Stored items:
────────────────

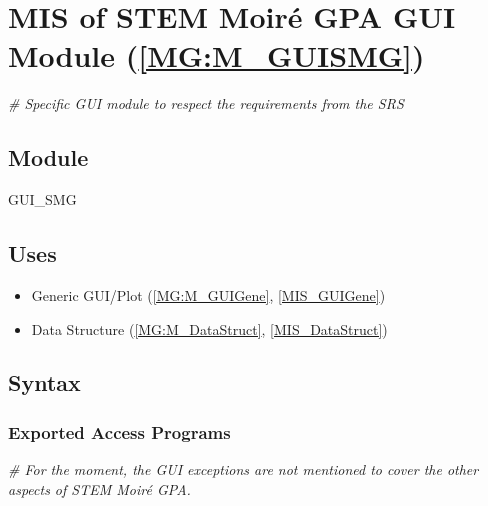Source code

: \documentclass[12pt, titlepage]{article}
\newcommand{\progname}{STEM Moir{\'e} GPA}
\begin{document}

\section{MIS of STEM Moir{\'e} GPA GUI Module (\texorpdfstring{\cref{MG:M_GUISMG}}))} \label{MIS_GUISMG}

\noindent\textit{{\#} Specific GUI module to respect the requirements from the 
SRS}\medskip


\subsection{Module}
GUI{\_}SMG
\subsection{Uses}
\begin{itemize}
\item Generic GUI/Plot (\cref{MG:M_GUIGene}, \cref{MIS_GUIGene})
\item Data Structure (\cref{MG:M_DataStruct}, \cref{MIS_DataStruct})
\end{itemize}

\subsection{Syntax}

\subsubsection{Exported Access Programs}

\noindent\textit{{\#} For the moment, the GUI exceptions are not mentioned to 
cover the other aspects of \progname{}.}\medskip
\end{document}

────────────────

--- EXERCISE DESCRIPTION ---
Your task is an exact transcription of all the data, minus the pictures.

--- THE ANSWER ---
Source code

: \documentclass[12pt, titlepage]{article}
\newcommand{\progname}{STEM Moir{\'e} GPA}
\begin{document}

\section{MIS of STEM Moir{\'e} GPA GUI Module (\texorpdfstring{\cref{MG:M_GUISMG}}))} \label{MIS_GUISMG}

\noindent\textit{{\#} Specific GUI module to respect the requirements from the 
SRS}\medskip


\subsection{Module}
GUI{\_}SMG
\subsection{Uses}
\begin{itemize}
\item Generic GUI/Plot (\cref{MG:M_GUIGene}, \cref{MIS_GUIGene})
\item Data Structure (\cref{MG:M_DataStruct}, \cref{MIS_DataStruct})
\end{itemize}

\subsection{Syntax}

\subsubsection{Exported Access Programs}

\noindent\textit{{\#} For the moment, the GUI exceptions are not mentioned to 
cover the other aspects of \progname{}.}\medskip
\end{document}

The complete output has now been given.